La escuela agrícola Cerrito produce 500 kilos de queso ibérico al mes y ya se encuentran en la capacidad máxima de producción. Por eso, el próximo paso es hacer una planta nueva con mayor capacidad. El queso ibérico lo venden en distintas maduraciones: tierno, madurado, extra madurado, madurado con finas hierbas y en aceite de oliva. También producen, en menores cantidades, ricota, queso burgos, queso Paraguay y dulce de leche.
“Lo que más me gusta es darle la oportunidad a los jóvenes de hacer un producto único en el país, que tiene buena aceptación a nivel comercial.
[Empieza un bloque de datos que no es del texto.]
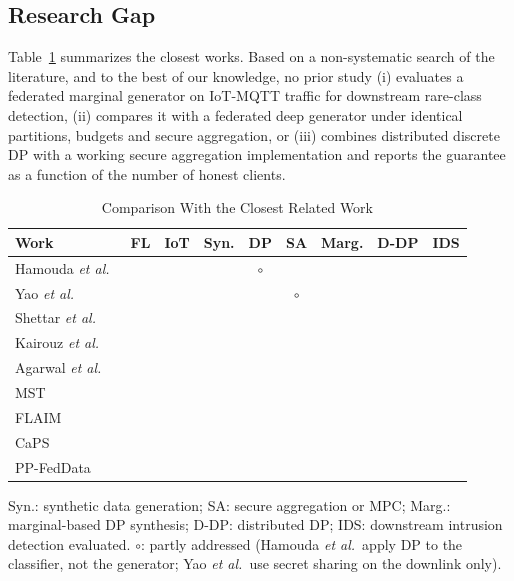 \documentclass[conference]{IEEEtran}
\newcommand{\yes}{\ding{51}}
\newcommand{\no}{\ding{55}}
\newcommand{\partly}{$\circ$}
\begin{document}
\subsection{Research Gap}
Table~\ref{tab:lit_review} summarizes the closest works. Based on a non-systematic search of the literature, and to the best of our knowledge, no prior study (i) evaluates a federated marginal generator on IoT-MQTT traffic for downstream rare-class detection, (ii) compares it with a federated deep generator under identical partitions, budgets and secure aggregation, or (iii) combines distributed discrete DP with a working secure aggregation implementation and reports the guarantee as a function of the number of honest clients.

\begin{table}[!t]
\centering
\caption{Comparison With the Closest Related Work}
\label{tab:lit_review}
\scriptsize
\setlength{\tabcolsep}{3.2pt}
\begin{tabular}{l c c c c c c c c}
\toprule
\textbf{Work} & \textbf{FL} & \textbf{IoT} & \textbf{Syn.} & \textbf{DP} & \textbf{SA} & \textbf{Marg.} & \textbf{D-DP} & \textbf{IDS} \\
\midrule
Hamouda \textit{et al.}~\cite{hamouda2024}  & \yes & \yes & \yes & \partly & \no  & \no  & \no  & \yes \\
Yao \textit{et al.}~\cite{yao2024}          & \yes & \yes & \yes & \yes & \partly & \no  & \no  & \yes \\
Shettar \textit{et al.}~\cite{shettar2026}  & \yes & \yes & \yes & \yes & \no  & \no  & \no  & \yes \\
Kairouz \textit{et al.}~\cite{kairouz2021}  & \yes & \no  & \no  & \yes & \yes & \no  & \yes & \no  \\
Agarwal \textit{et al.}~\cite{agarwal2021}  & \yes & \no  & \no  & \yes & \yes & \no  & \yes & \no  \\
MST~\cite{mckenna2021mst}          & \no  & \no  & \yes & \yes & \no  & \yes & \no  & \no  \\
FLAIM~\cite{maddock2024}           & \yes & \no  & \yes & \yes & \yes & \yes & \no  & \no  \\
CaPS~\cite{pentyala2024}           & \no  & \no  & \yes & \yes & \yes & \yes & \no  & \no  \\
\rowcolor{gray!15}
PP-FedData                         & \yes & \yes & \yes & \yes & \yes & \yes & \yes & \yes \\
\bottomrule
\end{tabular}

\vspace{2pt}
\parbox{\columnwidth}{\scriptsize Syn.: synthetic data generation; SA: secure aggregation or MPC; Marg.: marginal-based DP synthesis; D-DP: distributed DP; IDS: downstream intrusion detection evaluated. \partly: partly addressed (Hamouda \textit{et al.}\ apply DP to the classifier, not the generator; Yao \textit{et al.}\ use secret sharing on the downlink only).}
\end{table}
\end{document}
Estamos abriendo posibilidades para que los chicos hagan cosas nuevas y puedan pensar en negocios futuros”, comenta Negrete.
El mayor aprendizaje del maestro quesero en estos cinco años fue que con ilusión y esfuerzo se puede conseguir todo. “Cuando pusimos el queso a la venta tenía un costo más alto que la media de los productos locales y por eso costaba introducirlo. Era impensable que íbamos a tener la demanda que tenemos ahora”, enfatiza.
Si bien Negrete es el responsable de la planta, trabaja codo a codo con estudiantes de tercer año que eligieron especializarse en la planta láctea. Carlos Peñayo es uno de esos jóvenes. “Cuando estaba en el segundo curso, no pensaba quedar como supervisor de la planta láctea. Me gustaba más el tambo, pero al momento de elegir me sentí más seguro para elaborar el queso. Estoy aprendiendo mucho”, cuenta el joven de 17 años.
A Pelayo lo que más lo atrajo de la escuela es la metodología de aprender haciendo. “Nuca pensé que iba a entrar a una institución con modalidad de internado, pero una vez que empecé me gustó y ya estoy por terminar. El mayor desafío es adaptarse a un lugar que no conocés y dejar a la familia, pero de a poco te vas haciendo amigos que se vuelven como hermanos”, cuenta el estudiante, que proviene de una familia de pequeños campesinos del departamento de San Pedro. Su objetivo es trabajar por la zona y estudiar en una universidad cercana: “Me gustaría desarrollar mi plan de negocio sobre producción de estevia, pero todavía necesito capital para invertir”.